_REQUIRED ACTION_. Could you copy every line from the material below in which "example" appears?

※

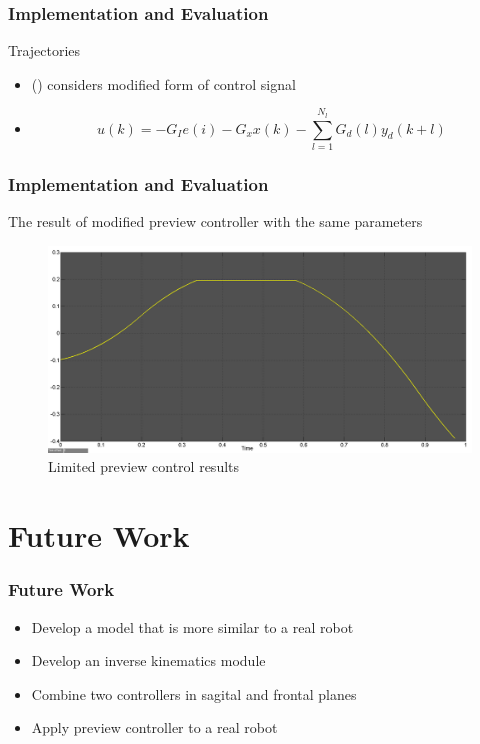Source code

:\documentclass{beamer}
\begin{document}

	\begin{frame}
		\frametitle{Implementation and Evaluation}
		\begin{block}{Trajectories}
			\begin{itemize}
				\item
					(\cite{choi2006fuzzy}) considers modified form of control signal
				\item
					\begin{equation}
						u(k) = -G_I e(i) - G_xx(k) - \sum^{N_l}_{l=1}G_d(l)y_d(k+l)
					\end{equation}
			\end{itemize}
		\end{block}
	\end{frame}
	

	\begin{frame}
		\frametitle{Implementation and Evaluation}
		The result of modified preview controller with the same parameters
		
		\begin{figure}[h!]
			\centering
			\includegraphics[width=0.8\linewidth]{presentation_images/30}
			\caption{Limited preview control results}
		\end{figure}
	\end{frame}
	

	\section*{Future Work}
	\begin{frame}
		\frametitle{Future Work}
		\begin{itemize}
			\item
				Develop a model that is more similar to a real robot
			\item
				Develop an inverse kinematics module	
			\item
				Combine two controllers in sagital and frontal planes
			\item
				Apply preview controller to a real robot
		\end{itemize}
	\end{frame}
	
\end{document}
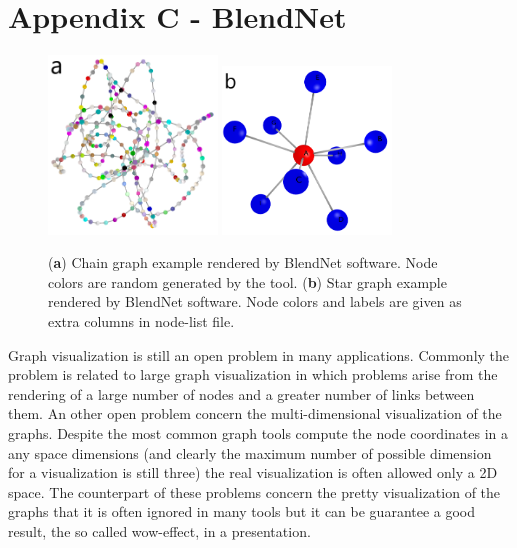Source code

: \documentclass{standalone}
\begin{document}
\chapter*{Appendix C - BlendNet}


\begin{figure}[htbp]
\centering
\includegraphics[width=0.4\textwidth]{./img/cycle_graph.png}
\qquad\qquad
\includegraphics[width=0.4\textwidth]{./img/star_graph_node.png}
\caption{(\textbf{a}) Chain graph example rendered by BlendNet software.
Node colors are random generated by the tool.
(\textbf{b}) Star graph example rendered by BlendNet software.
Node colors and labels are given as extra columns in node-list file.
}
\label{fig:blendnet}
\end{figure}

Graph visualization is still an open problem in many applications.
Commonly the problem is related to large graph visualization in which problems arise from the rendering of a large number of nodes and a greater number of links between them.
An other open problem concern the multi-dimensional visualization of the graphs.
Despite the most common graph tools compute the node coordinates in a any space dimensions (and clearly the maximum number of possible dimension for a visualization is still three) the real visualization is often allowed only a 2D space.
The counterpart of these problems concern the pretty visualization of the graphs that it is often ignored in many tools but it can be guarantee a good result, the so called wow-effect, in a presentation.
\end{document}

※

_OUTPUT BELOW_.
\caption{(\textbf{a}) Chain graph example rendered by BlendNet software.
(\textbf{b}) Star graph example rendered by BlendNet software.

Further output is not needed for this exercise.